╭──

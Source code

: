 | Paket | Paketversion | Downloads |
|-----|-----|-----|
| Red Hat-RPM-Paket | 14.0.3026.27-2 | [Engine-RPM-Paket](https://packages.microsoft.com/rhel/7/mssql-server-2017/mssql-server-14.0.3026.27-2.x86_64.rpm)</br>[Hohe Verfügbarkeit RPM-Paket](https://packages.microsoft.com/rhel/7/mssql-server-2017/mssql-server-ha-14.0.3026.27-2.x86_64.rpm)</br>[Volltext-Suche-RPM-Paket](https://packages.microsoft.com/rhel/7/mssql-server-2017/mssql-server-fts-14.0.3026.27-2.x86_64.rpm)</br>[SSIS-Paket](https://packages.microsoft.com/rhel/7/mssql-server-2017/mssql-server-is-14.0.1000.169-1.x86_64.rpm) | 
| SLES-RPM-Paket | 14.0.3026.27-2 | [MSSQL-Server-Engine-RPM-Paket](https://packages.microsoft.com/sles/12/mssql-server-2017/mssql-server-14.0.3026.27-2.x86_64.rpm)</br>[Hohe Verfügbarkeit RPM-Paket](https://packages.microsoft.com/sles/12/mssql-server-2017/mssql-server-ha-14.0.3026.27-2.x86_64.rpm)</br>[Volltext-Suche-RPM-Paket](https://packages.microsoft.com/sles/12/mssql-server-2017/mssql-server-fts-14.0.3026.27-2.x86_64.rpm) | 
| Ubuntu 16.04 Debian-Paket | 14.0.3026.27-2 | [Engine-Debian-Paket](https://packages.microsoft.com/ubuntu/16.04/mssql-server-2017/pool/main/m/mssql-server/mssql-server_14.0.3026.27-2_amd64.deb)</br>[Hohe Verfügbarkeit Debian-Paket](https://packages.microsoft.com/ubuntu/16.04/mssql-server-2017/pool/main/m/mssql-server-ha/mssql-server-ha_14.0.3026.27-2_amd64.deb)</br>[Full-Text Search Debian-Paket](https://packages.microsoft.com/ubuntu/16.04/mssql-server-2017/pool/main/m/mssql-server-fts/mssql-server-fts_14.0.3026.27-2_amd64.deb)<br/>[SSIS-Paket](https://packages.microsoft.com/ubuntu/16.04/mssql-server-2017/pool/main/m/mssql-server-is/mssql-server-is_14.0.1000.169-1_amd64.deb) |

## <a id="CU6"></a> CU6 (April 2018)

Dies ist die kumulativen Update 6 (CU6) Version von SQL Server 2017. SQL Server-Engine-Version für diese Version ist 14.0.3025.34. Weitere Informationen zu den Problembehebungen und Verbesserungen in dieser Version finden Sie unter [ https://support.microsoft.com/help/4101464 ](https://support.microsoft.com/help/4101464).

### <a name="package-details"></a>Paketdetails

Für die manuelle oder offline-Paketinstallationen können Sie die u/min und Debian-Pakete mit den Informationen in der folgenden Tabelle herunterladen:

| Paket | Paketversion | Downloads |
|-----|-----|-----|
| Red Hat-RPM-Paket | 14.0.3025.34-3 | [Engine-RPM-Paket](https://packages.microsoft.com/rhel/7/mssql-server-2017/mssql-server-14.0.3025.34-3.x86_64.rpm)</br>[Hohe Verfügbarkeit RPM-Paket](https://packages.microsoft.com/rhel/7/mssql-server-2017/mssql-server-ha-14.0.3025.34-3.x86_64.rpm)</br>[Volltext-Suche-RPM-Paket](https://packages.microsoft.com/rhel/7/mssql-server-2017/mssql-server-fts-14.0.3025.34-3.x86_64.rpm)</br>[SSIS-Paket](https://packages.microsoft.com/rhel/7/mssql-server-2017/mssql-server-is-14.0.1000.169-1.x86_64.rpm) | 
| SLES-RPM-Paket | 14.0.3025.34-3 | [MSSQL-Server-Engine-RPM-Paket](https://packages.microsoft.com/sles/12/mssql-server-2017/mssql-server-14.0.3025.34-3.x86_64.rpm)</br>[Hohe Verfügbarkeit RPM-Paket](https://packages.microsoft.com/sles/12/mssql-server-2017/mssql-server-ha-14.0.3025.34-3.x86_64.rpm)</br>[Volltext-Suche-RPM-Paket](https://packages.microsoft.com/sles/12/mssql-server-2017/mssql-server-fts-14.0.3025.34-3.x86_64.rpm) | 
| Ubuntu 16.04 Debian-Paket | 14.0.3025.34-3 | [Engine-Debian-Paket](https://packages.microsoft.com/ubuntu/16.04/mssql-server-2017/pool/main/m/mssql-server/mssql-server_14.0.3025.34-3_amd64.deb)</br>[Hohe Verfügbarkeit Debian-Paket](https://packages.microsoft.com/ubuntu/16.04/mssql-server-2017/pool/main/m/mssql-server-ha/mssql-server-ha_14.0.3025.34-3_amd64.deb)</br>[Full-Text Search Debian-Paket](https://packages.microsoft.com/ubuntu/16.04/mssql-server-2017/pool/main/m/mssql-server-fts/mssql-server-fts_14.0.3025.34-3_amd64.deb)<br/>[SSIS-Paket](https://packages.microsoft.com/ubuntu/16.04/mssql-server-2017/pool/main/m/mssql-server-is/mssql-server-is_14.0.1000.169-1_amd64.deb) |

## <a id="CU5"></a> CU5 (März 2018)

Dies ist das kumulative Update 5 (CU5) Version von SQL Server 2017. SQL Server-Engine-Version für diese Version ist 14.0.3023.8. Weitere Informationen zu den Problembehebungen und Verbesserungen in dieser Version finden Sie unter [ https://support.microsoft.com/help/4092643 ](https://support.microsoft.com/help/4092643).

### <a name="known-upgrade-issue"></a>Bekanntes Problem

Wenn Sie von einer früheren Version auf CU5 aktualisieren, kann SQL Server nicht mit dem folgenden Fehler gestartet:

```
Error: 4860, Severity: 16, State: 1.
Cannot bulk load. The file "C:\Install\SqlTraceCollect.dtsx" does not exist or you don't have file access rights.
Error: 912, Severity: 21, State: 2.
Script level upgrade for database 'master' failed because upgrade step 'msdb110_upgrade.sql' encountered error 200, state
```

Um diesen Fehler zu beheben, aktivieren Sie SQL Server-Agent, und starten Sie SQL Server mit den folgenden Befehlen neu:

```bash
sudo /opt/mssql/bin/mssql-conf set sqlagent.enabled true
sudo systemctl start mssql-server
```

╰──

> Assignment
Each record is to be repeated exactly.

> Response box
Source code

: | Paket | Paketversion | Downloads |
|-----|-----|-----|
| Red Hat-RPM-Paket | 14.0.3026.27-2 | [Engine-RPM-Paket](https://packages.microsoft.com/rhel/7/mssql-server-2017/mssql-server-14.0.3026.27-2.x86_64.rpm)</br>[Hohe Verfügbarkeit RPM-Paket](https://packages.microsoft.com/rhel/7/mssql-server-2017/mssql-server-ha-14.0.3026.27-2.x86_64.rpm)</br>[Volltext-Suche-RPM-Paket](https://packages.microsoft.com/rhel/7/mssql-server-2017/mssql-server-fts-14.0.3026.27-2.x86_64.rpm)</br>[SSIS-Paket](https://packages.microsoft.com/rhel/7/mssql-server-2017/mssql-server-is-14.0.1000.169-1.x86_64.rpm) | 
| SLES-RPM-Paket | 14.0.3026.27-2 | [MSSQL-Server-Engine-RPM-Paket](https://packages.microsoft.com/sles/12/mssql-server-2017/mssql-server-14.0.3026.27-2.x86_64.rpm)</br>[Hohe Verfügbarkeit RPM-Paket](https://packages.microsoft.com/sles/12/mssql-server-2017/mssql-server-ha-14.0.3026.27-2.x86_64.rpm)</br>[Volltext-Suche-RPM-Paket](https://packages.microsoft.com/sles/12/mssql-server-2017/mssql-server-fts-14.0.3026.27-2.x86_64.rpm) | 
| Ubuntu 16.04 Debian-Paket | 14.0.3026.27-2 | [Engine-Debian-Paket](https://packages.microsoft.com/ubuntu/16.04/mssql-server-2017/pool/main/m/mssql-server/mssql-server_14.0.3026.27-2_amd64.deb)</br>[Hohe Verfügbarkeit Debian-Paket](https://packages.microsoft.com/ubuntu/16.04/mssql-server-2017/pool/main/m/mssql-server-ha/mssql-server-ha_14.0.3026.27-2_amd64.deb)</br>[Full-Text Search Debian-Paket](https://packages.microsoft.com/ubuntu/16.04/mssql-server-2017/pool/main/m/mssql-server-fts/mssql-server-fts_14.0.3026.27-2_amd64.deb)<br/>[SSIS-Paket](https://packages.microsoft.com/ubuntu/16.04/mssql-server-2017/pool/main/m/mssql-server-is/mssql-server-is_14.0.1000.169-1_amd64.deb) |

## <a id="CU6"></a> CU6 (April 2018)

Dies ist die kumulativen Update 6 (CU6) Version von SQL Server 2017. SQL Server-Engine-Version für diese Version ist 14.0.3025.34. Weitere Informationen zu den Problembehebungen und Verbesserungen in dieser Version finden Sie unter [ https://support.microsoft.com/help/4101464 ](https://support.microsoft.com/help/4101464).

### <a name="package-details"></a>Paketdetails

Für die manuelle oder offline-Paketinstallationen können Sie die u/min und Debian-Pakete mit den Informationen in der folgenden Tabelle herunterladen:

| Paket | Paketversion | Downloads |
|-----|-----|-----|
| Red Hat-RPM-Paket | 14.0.3025.34-3 | [Engine-RPM-Paket](https://packages.microsoft.com/rhel/7/mssql-server-2017/mssql-server-14.0.3025.34-3.x86_64.rpm)</br>[Hohe Verfügbarkeit RPM-Paket](https://packages.microsoft.com/rhel/7/mssql-server-2017/mssql-server-ha-14.0.3025.34-3.x86_64.rpm)</br>[Volltext-Suche-RPM-Paket](https://packages.microsoft.com/rhel/7/mssql-server-2017/mssql-server-fts-14.0.3025.34-3.x86_64.rpm)</br>[SSIS-Paket](https://packages.microsoft.com/rhel/7/mssql-server-2017/mssql-server-is-14.0.1000.169-1.x86_64.rpm) | 
| SLES-RPM-Paket | 14.0.3025.34-3 | [MSSQL-Server-Engine-RPM-Paket](https://packages.microsoft.com/sles/12/mssql-server-2017/mssql-server-14.0.3025.34-3.x86_64.rpm)</br>[Hohe Verfügbarkeit RPM-Paket](https://packages.microsoft.com/sles/12/mssql-server-2017/mssql-server-ha-14.0.3025.34-3.x86_64.rpm)</br>[Volltext-Suche-RPM-Paket](https://packages.microsoft.com/sles/12/mssql-server-2017/mssql-server-fts-14.0.3025.34-3.x86_64.rpm) | 
| Ubuntu 16.04 Debian-Paket | 14.0.3025.34-3 | [Engine-Debian-Paket](https://packages.microsoft.com/ubuntu/16.04/mssql-server-2017/pool/main/m/mssql-server/mssql-server_14.0.3025.34-3_amd64.deb)</br>[Hohe Verfügbarkeit Debian-Paket](https://packages.microsoft.com/ubuntu/16.04/mssql-server-2017/pool/main/m/mssql-server-ha/mssql-server-ha_14.0.3025.34-3_amd64.deb)</br>[Full-Text Search Debian-Paket](https://packages.microsoft.com/ubuntu/16.04/mssql-server-2017/pool/main/m/mssql-server-fts/mssql-server-fts_14.0.3025.34-3_amd64.deb)<br/>[SSIS-Paket](https://packages.microsoft.com/ubuntu/16.04/mssql-server-2017/pool/main/m/mssql-server-is/mssql-server-is_14.0.1000.169-1_amd64.deb) |

## <a id="CU5"></a> CU5 (März 2018)

Dies ist das kumulative Update 5 (CU5) Version von SQL Server 2017. SQL Server-Engine-Version für diese Version ist 14.0.3023.8. Weitere Informationen zu den Problembehebungen und Verbesserungen in dieser Version finden Sie unter [ https://support.microsoft.com/help/4092643 ](https://support.microsoft.com/help/4092643).

### <a name="known-upgrade-issue"></a>Bekanntes Problem

Wenn Sie von einer früheren Version auf CU5 aktualisieren, kann SQL Server nicht mit dem folgenden Fehler gestartet:

```
Error: 4860, Severity: 16, State: 1.
Cannot bulk load. The file "C:\Install\SqlTraceCollect.dtsx" does not exist or you don't have file access rights.
Error: 912, Severity: 21, State: 2.
Script level upgrade for database 'master' failed because upgrade step 'msdb110_upgrade.sql' encountered error 200, state
```

Um diesen Fehler zu beheben, aktivieren Sie SQL Server-Agent, und starten Sie SQL Server mit den folgenden Befehlen neu:

```bash
sudo /opt/mssql/bin/mssql-conf set sqlagent.enabled true
sudo systemctl start mssql-server
```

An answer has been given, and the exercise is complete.